**ASSIGNED TASK:**
Report the count of lines below in which the string "operatorname" occurs; include nothing else.

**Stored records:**
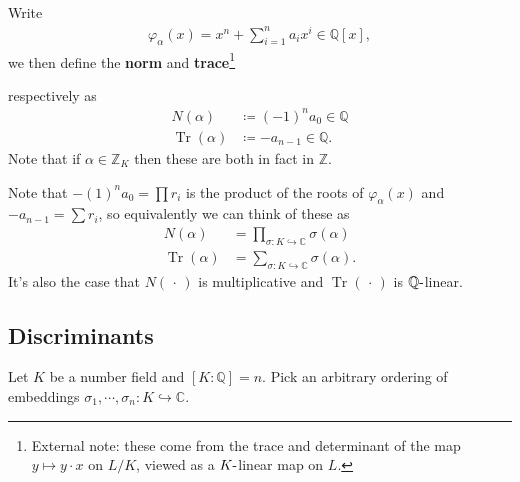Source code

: \begin{definition}

Write
\begin{align*}
\varphi_{ \alpha} (x) = x^n + \sum_{i=1}^n a_i x^i \in {\mathbb{Q}}[x]
,\end{align*}
we then define the \textbf{norm} and \textbf{trace}\footnote{External
  note: these come from the trace and determinant of the map
  \(y \mapsto y\cdot x\) on \(L/K\), viewed as a \(K{\hbox{-}}\)linear
  map on \(L\).}

respectively as
\begin{align*}
N( \alpha) &\coloneqq(-1)^n a_0 \in {\mathbb{Q}}\\
\operatorname{Tr}( \alpha) &\coloneqq-a_{n-1} \in {\mathbb{Q}}
.\end{align*}
Note that if \(\alpha \in {\mathbb{Z}}_K\) then these are both in fact
in \({\mathbb{Z}}\).

\end{definition}

\begin{remark}

Note that \(-(1)^n a_0 = \prod r_i\) is the product of the roots of
\(\varphi_{ \alpha} (x)\) and \(-a_{n-1} = \sum r_i\), so equivalently
we can think of these as
\begin{align*}
N( \alpha ) &= \prod_{ \sigma: K \hookrightarrow{\mathbb{C}}} \sigma( \alpha) \\
\operatorname{Tr}( \alpha ) &= \sum_{\sigma: K \hookrightarrow{\mathbb{C}}} \sigma( \alpha) 
.\end{align*}
It's also the case that \(N({\,\cdot\,})\) is multiplicative and
\(\operatorname{Tr}({\,\cdot\,})\) is \({\mathbb{Q}}{\hbox{-}}\)linear.

\end{remark}

\hypertarget{discriminants}{%
\subsection{Discriminants}\label{discriminants}}

\begin{remark}

Let \(K\) be a number field and \([K : {\mathbb{Q}}] = n\). Pick an
arbitrary ordering of embeddings
\(\sigma_1, \cdots, \sigma_n: K \hookrightarrow{\mathbb{C}}\).

\end{remark}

**SOLUTION:**
3